As time pressed on, greater emphasis was placed on finding cleaner sources of energy than coal and kerosene. The relatively small output of the Down plant and its reliance on coal put it right in the crosshairs. The city couldn't justify retrofitting their old boilers or adding the expensive scrubber equipment that would allow them to continue to burn the fuel the plant was designed for. By 2010 the coal units were decommissioned, leaving only the more modern oil units online.


The following year a 64mw natural gas fired simple cycle generator was installed where the old cooling pool used to be in 2011. The new unit was dubbed Howard Down 11. The crossflow towers for the 1950s units were removed as well to clear up some space. 

Unit 11 was way more efficient and inexpensive to maintain than the old hulking powerhouse across the tracks. In addition, the company built another simple cycle unit in Clayville, bringing another 64mw of power to the grid. Unit 10 inside the old plant was kept around to be switched on during times of peak demand, but those times became more rare as the regional grid stabilized. By 2021 the utility had purchased an adjascent building and began moving all of the offices and workshops over. It was announced the following year that the rest of the old equipment would be decommissioned and the plant would be demolished.


I pulled up outside Howard Down on a warm August morning shortly after the demolition plans were announced. The iconic "Vineland Municipal Electric Plant" sign was dark, but the building was still lit up and humming. I had been keeping an eye on the plant for almost a decade, waiting for it to finally close. I first saw the beautiful brick behemoth while in town to document the former Newcomb Hospital. By then the building was hardly ever being used to generate power, but I remember watching workers going in and out of the front doors when I drove around it in the years after. Ten years after the first time I ever saw it and she still looked exactly the same. 

I was hoping there would be some clue that the workers weren't going inside the building anymore since the demolition was already announced. That wasn't the case. I carefully made my way around the building, eventually making my way to the railroad tracks that bisected the old plant from its modern replacement. It wasn't too long before I was climbing up a ladder that would eventually bring me inside. 

Quietly, I worked my way through the maze of boilers from different eras. I wasn't sure what I was going to find when I got to the generator hall. So often when these stations get updated the old generators are ripped out or torn apart for pieces and scrap. Thankfully that wasn't the case here.

Walking down the hall was like walking through history. Generators of different sizes and from progressively different eras lined the room from one end to the next, eight in total.

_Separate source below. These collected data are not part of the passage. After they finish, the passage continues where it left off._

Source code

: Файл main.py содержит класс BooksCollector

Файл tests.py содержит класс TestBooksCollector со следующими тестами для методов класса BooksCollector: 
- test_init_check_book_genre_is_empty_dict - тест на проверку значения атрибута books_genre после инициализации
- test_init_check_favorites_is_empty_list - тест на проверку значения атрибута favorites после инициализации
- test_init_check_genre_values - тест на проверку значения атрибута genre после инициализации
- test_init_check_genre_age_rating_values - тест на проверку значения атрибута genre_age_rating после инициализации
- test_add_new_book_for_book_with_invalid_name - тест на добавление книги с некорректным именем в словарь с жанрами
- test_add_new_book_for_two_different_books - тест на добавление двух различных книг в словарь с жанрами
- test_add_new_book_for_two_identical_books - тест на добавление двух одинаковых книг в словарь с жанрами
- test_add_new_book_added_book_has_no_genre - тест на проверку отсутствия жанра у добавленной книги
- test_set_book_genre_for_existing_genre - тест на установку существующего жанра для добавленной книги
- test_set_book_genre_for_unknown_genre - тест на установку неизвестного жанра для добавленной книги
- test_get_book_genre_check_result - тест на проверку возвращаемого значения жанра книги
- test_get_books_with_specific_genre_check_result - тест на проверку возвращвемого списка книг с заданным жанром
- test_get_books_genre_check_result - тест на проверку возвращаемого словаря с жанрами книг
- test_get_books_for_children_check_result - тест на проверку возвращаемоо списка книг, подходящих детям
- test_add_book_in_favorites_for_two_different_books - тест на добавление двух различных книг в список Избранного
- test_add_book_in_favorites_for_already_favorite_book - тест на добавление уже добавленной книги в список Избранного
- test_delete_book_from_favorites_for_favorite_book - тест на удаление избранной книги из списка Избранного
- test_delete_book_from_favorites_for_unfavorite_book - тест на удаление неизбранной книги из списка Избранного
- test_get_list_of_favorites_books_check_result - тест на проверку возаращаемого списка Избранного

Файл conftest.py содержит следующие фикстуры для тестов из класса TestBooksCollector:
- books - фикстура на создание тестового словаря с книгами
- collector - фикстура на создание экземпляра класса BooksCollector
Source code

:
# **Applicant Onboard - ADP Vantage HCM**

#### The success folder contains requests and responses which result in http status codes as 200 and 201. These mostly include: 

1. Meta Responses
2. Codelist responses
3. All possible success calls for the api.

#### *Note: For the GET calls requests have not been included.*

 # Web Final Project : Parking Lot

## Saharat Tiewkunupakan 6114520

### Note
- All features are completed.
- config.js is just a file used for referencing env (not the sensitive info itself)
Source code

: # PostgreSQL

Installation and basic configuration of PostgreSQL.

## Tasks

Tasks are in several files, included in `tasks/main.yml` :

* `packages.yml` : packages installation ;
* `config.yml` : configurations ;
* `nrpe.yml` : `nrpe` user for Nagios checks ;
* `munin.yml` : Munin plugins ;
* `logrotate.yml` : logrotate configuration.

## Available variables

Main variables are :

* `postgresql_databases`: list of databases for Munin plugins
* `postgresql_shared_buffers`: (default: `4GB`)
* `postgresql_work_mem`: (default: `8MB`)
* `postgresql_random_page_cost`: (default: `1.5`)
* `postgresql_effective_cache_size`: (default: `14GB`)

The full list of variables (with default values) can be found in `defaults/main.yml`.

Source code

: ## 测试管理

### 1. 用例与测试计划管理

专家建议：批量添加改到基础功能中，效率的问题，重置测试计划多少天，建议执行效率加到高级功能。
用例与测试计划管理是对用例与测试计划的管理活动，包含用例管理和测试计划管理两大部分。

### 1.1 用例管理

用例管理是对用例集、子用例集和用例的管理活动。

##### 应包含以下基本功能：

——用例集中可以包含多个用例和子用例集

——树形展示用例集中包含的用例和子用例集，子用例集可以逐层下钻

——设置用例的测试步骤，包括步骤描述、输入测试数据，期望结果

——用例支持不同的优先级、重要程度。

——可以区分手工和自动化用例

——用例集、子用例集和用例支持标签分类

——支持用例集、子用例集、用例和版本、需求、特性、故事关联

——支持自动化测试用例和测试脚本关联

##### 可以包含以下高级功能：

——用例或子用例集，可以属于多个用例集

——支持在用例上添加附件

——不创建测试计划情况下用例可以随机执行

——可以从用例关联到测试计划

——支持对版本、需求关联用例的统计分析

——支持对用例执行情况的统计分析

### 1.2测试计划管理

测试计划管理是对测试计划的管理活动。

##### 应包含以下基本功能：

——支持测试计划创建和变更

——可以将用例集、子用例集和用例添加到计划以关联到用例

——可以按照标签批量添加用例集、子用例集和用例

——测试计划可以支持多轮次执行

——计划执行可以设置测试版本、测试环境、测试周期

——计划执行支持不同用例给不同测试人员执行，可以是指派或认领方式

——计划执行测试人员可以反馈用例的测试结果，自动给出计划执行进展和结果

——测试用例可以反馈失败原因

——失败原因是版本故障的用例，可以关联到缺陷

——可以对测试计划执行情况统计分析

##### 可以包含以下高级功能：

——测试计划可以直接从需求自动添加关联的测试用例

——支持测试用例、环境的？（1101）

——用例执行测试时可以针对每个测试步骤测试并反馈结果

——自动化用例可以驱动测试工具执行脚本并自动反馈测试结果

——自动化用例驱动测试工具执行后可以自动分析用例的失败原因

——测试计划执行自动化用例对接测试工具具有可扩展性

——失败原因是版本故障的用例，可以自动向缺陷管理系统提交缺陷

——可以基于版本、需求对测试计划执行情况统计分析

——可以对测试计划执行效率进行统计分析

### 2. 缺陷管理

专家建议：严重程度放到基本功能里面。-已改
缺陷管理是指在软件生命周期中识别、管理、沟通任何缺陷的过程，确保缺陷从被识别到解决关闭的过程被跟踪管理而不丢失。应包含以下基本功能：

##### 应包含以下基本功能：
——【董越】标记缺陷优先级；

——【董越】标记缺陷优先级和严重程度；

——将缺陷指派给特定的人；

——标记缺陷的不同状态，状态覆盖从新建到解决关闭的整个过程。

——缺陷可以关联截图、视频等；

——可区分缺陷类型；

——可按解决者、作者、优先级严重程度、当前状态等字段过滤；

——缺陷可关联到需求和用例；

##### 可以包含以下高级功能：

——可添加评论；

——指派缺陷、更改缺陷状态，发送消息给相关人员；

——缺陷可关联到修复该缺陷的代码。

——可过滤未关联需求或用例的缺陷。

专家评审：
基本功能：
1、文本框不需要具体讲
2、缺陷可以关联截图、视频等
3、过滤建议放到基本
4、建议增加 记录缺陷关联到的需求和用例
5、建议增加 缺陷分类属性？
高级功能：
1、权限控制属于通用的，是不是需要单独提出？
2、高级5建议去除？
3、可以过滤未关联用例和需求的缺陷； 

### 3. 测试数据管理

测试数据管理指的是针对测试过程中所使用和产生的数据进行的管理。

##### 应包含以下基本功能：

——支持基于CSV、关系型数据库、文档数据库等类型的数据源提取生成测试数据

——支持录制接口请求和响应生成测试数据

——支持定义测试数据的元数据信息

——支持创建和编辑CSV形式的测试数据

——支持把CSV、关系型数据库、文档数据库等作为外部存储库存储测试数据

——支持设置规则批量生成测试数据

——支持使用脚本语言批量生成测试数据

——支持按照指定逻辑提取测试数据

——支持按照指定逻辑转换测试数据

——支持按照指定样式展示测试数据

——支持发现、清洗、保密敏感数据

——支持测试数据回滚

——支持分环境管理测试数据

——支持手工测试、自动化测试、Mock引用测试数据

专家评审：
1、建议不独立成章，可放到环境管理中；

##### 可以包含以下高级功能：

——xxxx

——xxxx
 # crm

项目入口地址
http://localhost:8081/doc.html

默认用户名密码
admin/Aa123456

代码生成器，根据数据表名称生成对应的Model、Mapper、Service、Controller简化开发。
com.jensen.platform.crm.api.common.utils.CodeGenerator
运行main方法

I did the best I could to document everything, but I only had my phone on me. I intended to return and shoot everything on my real camera, but time got away from me. While doing research for this post I opened up the street view and was horrified to see that demolition was already in full swing. I was sure by the time abatement started all the local power plant goons would be posting the place all over social media. I never saw another photo though. Hopefully someone did a better job documenting the building as it was such an amazing and rare relic of power generation. 

Only time will tell what will replace the old generating station now that the building is gone. I'm hoping a memorial display is installed somewhere for folks to see. The old neon sign that once graced the roof is set to be restored and reinstalled next to Howard Down 11. At least that will serve as a small reminder of the plant that powered the town for over a century.